## RECORD SET

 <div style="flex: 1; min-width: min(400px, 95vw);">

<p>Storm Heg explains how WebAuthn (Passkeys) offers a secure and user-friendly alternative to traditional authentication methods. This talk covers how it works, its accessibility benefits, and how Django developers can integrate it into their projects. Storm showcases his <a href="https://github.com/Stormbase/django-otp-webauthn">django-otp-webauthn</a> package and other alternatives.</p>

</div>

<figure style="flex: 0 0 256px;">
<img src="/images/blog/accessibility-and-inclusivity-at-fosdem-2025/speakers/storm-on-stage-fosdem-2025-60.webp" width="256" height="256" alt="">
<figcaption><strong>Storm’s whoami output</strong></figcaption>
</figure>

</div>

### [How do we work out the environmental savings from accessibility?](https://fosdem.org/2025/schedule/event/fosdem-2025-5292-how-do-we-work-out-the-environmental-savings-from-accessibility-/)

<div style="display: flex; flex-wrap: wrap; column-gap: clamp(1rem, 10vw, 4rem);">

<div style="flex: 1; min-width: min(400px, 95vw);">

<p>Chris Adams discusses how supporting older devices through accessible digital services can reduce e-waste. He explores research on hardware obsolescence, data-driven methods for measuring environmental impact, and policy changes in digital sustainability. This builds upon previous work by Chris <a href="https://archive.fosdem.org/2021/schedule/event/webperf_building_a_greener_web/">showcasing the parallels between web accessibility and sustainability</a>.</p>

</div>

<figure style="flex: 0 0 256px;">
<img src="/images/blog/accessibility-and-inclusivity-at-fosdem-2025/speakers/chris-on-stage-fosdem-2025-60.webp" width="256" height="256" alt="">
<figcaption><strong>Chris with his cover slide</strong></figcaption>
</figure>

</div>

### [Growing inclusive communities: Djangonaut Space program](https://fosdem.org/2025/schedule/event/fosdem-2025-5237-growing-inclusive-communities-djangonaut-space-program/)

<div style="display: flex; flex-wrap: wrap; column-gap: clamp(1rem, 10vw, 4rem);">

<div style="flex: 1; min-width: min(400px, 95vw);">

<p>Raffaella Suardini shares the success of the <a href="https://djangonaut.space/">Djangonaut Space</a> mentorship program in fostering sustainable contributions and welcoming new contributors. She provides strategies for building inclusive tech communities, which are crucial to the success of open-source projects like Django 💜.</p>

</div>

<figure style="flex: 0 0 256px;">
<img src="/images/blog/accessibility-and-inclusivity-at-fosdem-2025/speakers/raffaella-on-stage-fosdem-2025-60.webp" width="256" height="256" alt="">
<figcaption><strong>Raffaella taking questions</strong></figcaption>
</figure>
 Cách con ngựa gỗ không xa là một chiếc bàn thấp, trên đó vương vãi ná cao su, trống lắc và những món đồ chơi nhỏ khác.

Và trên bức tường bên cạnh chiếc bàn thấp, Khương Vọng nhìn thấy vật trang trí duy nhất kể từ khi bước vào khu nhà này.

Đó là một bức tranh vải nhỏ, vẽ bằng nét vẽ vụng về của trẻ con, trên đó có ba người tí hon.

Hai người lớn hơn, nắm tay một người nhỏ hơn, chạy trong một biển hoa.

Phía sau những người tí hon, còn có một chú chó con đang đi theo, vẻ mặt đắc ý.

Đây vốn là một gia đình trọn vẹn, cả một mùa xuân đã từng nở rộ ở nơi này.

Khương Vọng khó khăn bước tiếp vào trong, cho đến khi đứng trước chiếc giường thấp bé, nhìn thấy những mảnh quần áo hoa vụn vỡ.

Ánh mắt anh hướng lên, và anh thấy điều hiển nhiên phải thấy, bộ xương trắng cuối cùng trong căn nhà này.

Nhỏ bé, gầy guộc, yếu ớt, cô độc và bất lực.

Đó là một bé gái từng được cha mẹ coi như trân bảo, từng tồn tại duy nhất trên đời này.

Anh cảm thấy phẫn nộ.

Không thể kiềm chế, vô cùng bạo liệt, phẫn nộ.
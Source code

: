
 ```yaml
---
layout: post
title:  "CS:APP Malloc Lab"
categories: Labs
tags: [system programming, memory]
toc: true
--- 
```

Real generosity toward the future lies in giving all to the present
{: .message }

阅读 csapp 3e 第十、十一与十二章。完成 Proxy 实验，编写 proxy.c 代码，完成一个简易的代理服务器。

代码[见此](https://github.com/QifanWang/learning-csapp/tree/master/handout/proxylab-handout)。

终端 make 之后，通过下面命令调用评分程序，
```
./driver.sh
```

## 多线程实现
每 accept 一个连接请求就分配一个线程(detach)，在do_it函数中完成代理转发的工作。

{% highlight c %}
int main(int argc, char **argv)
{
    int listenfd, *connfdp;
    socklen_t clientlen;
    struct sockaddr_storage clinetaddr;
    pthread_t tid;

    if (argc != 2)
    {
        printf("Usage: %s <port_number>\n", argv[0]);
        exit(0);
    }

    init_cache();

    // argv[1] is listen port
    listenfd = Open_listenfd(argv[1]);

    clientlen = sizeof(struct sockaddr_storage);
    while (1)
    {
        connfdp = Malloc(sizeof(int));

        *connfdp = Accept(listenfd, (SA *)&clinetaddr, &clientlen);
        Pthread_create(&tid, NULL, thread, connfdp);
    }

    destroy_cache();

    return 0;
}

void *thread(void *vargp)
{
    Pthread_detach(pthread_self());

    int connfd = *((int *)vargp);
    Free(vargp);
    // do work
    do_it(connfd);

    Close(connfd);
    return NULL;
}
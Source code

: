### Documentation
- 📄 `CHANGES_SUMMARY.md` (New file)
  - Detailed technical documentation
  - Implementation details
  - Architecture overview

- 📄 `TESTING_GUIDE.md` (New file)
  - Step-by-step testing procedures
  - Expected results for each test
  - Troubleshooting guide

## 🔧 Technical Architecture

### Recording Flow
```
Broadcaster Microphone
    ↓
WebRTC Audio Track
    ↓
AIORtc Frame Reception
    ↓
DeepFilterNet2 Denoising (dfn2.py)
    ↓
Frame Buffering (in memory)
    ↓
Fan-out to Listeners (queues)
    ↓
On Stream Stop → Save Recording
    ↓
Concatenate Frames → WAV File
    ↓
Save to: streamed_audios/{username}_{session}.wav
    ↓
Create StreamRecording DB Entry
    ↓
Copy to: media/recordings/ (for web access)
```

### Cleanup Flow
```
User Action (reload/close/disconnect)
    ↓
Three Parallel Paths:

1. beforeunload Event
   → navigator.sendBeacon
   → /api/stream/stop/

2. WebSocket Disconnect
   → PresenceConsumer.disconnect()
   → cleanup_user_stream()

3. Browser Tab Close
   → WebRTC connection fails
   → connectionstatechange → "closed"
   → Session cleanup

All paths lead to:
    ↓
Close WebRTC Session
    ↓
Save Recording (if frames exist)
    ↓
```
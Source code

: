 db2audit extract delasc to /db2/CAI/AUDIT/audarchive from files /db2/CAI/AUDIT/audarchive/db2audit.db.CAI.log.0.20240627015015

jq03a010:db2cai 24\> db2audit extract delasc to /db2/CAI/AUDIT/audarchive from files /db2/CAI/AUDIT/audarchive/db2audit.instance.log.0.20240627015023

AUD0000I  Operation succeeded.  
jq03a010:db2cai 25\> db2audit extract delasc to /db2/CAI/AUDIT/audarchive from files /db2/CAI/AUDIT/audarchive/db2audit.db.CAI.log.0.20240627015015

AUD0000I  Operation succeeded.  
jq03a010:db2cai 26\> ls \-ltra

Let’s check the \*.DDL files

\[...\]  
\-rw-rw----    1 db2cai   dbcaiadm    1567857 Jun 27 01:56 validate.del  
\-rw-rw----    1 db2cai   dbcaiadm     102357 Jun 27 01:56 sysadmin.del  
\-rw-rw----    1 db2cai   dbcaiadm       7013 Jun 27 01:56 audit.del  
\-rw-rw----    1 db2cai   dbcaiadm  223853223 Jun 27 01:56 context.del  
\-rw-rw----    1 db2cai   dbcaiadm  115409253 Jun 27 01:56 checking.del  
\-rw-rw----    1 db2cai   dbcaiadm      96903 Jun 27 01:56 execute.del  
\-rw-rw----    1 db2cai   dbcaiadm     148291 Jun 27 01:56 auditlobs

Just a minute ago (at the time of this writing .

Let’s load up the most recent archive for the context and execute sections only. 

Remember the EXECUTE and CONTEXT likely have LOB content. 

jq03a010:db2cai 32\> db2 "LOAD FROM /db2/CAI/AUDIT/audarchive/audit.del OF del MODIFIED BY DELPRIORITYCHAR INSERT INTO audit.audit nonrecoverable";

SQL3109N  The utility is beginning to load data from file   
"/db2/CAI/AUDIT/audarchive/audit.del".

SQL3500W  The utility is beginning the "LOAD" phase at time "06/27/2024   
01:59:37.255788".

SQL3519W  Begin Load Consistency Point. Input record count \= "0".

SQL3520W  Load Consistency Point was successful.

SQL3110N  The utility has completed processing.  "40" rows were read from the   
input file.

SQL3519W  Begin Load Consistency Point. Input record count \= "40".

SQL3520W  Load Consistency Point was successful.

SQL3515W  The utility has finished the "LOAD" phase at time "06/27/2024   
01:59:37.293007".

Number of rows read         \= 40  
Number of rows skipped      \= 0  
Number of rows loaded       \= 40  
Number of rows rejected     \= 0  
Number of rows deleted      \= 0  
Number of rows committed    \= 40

## YOUR GOAL
From the entries above, print the lines beginning at the one with "Đây vốn là một" and stopping after the one with "int listenfd, *connfdp;", exactly as written and with nothing else.

## RESPONSE BOX
Đây vốn là một gia đình trọn vẹn, cả một mùa xuân đã từng nở rộ ở nơi này.

Khương Vọng khó khăn bước tiếp vào trong, cho đến khi đứng trước chiếc giường thấp bé, nhìn thấy những mảnh quần áo hoa vụn vỡ.

Ánh mắt anh hướng lên, và anh thấy điều hiển nhiên phải thấy, bộ xương trắng cuối cùng trong căn nhà này.

Nhỏ bé, gầy guộc, yếu ớt, cô độc và bất lực.

Đó là một bé gái từng được cha mẹ coi như trân bảo, từng tồn tại duy nhất trên đời này.

Anh cảm thấy phẫn nộ.

Không thể kiềm chế, vô cùng bạo liệt, phẫn nộ.
Source code

:
 ```yaml
---
layout: post
title:  "CS:APP Malloc Lab"
categories: Labs
tags: [system programming, memory]
toc: true
--- 
```

Real generosity toward the future lies in giving all to the present
{: .message }

阅读 csapp 3e 第十、十一与十二章。完成 Proxy 实验，编写 proxy.c 代码，完成一个简易的代理服务器。

代码[见此](https://github.com/QifanWang/learning-csapp/tree/master/handout/proxylab-handout)。

终端 make 之后，通过下面命令调用评分程序，
```
./driver.sh
```

## 多线程实现
每 accept 一个连接请求就分配一个线程(detach)，在do_it函数中完成代理转发的工作。

{% highlight c %}
int main(int argc, char **argv)
{
    int listenfd, *connfdp;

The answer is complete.